Decades from now, when scholars are debating how the executive branch jumped the rails of any legislative accountability or rational rules, the new Biden administration Title IX edict should be the prime exhibit.
It is a sweeping expansion of regulatory power, not in the service of the original goal of the underlying statute, but in opposition to it.
This is brazen even for the Biden administration of the student-loan-forgiveness program and the rent moratorium.
The new draft rule forbids blanket bans on transgender athletes competing in sports against athletes of their adopted gender, but allows, in theory, more narrowly tailored prohibitions.
This is being portrayed as a moderate, compromise approach to the issue.

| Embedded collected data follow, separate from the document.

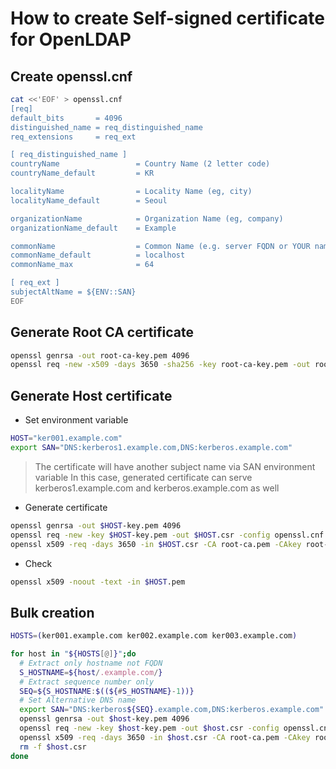 # How to create Self-signed certificate for OpenLDAP

## Create openssl.cnf

```bash
cat <<'EOF' > openssl.cnf
[req]
default_bits       = 4096
distinguished_name = req_distinguished_name
req_extensions     = req_ext

[ req_distinguished_name ]
countryName                 = Country Name (2 letter code)
countryName_default         = KR

localityName                = Locality Name (eg, city)
localityName_default        = Seoul

organizationName            = Organization Name (eg, company)
organizationName_default    = Example

commonName                  = Common Name (e.g. server FQDN or YOUR name)
commonName_default          = localhost
commonName_max              = 64

[ req_ext ]
subjectAltName = ${ENV::SAN}
EOF
```

## Generate Root CA certificate

```bash
openssl genrsa -out root-ca-key.pem 4096
openssl req -new -x509 -days 3650 -sha256 -key root-ca-key.pem -out root-ca.pem -subj "/C=KR/L=Seoul/O=Example/CN=ROOT CA"
```

## Generate Host certificate

* Set environment variable

```bash
HOST="ker001.example.com"
export SAN="DNS:kerberos1.example.com,DNS:kerberos.example.com"
```
> The certificate will have another subject name via SAN environment variable
> In this case, generated certificate can serve kerberos1.example.com and kerberos.example.com as well

* Generate certificate

```bash
openssl genrsa -out $HOST-key.pem 4096
openssl req -new -key $HOST-key.pem -out $HOST.csr -config openssl.cnf -subj "/C=KR/L=Seoul/O=Example/CN=$HOST" 
openssl x509 -req -days 3650 -in $HOST.csr -CA root-ca.pem -CAkey root-ca-key.pem -CAcreateserial -sha256 -extensions req_ext -extfile openssl.cnf -out $HOST.pem
```

* Check

```bash
openssl x509 -noout -text -in $HOST.pem
```

## Bulk creation
```bash
HOSTS=(ker001.example.com ker002.example.com ker003.example.com)
```
```bash
for host in "${HOSTS[@]}";do
  # Extract only hostname not FQDN
  S_HOSTNAME=${host/.example.com/}
  # Extract sequence number only
  SEQ=${S_HOSTNAME:$((${#S_HOSTNAME}-1))}
  # Set Alternative DNS name
  export SAN="DNS:kerberos${SEQ}.example.com,DNS:kerberos.example.com"
  openssl genrsa -out $host-key.pem 4096
  openssl req -new -key $host-key.pem -out $host.csr -config openssl.cnf -subj "/C=KR/L=Seoul/O=Example/CN=$host"
  openssl x509 -req -days 3650 -in $host.csr -CA root-ca.pem -CAkey root-ca-key.pem -CAcreateserial -sha256 -extensions req_ext -extfile openssl.cnf -out $host.pem
  rm -f $host.csr
done
```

It is nothing of the sort.
The more fundamental issue, though, is that it lacks any foundation in the law.
Congress passed Title IX ensuring equal access “on the basis of sex,” and President Richard Nixon signed it into law in 1972.
The idea that Nixon and leaders in Congress — the likes of Tip O’Neill and Hale Boggs, Mike Mansfield and Robert Byrd — considered sex the same as gender identity is too ridiculous for words.
No one began seriously conflating the two until recently.
If justice demands that Title IX encompass gender identity, then the solution is very simple — Congress should amend the statute.
Why bother with such Schoolhouse Rock notions, though, when Title IX can be rendered infinitely malleable?
First, the Biden administration last year redefined the law, without any warrant, so that “sex” includes “stereotypes, sex characteristics, pregnancy or related conditions, sexual orientation, and gender identity.”
And now there’s going to be an entire new regulatory regime devoted to ensuring the participation of trans athletes in sports meets the Biden administration’s standards.
Congress passes a law protecting and encouraging women’s sports, and lo and behold, 50 years later the law is being used to ensure as many males as possible are competing against females.
Here the road to hell isn’t even paved with good intentions, but bad-faith interpretations of the law imposed by people who know they can’t win democratic assent for their cultural agenda.
The order tilts all one way. As a Department of Education fact sheet says, “the Department expects that sex-related criteria that limit participation of some transgender students may be permitted, in some cases.”
That makes it sound like such limits will be the exception rather than the rule — and for good reason.
School districts and colleges are going to have to undertake what The New York Times calls “a multipronged assessment of whether or not to restrict transgender athletes from playing on their preferred team.”
They will have to evaluate criteria by sport, by level of competition and by grade and figure out whether a prohibition is “substantially related to the achievement of an important educational objective,” whatever that means.
A school’s rule will not pass muster, according to the department, if it “chooses not to minimize the harm” to transgender athletes.
Given where the Biden administration is coming from on this issue, and the complexity involved, schools are going to default toward allowing male athletes to compete against women.
When the final rule is issued, it will surely become even more proscriptive and the eventual enforcement regime will tighten up even further. Litigation by left-wing advocacy groups will add another layer of de facto enforcement.
The most physical sports — think football or wrestling — will likely remain separated by sex, but everything else will likely fall afoul of the new rule, or at the very least exist under a pall of potential regulatory and legal headaches.
The draft rule is an affront to Congress, an affront to federalism (it clearly targets the roughly 20 states that have bans on males competing against females) and an affront to girls and women who simply want to compete against one another when they play sports.
The executive branch is now more beholden to woke imperatives than to the US constitutional system.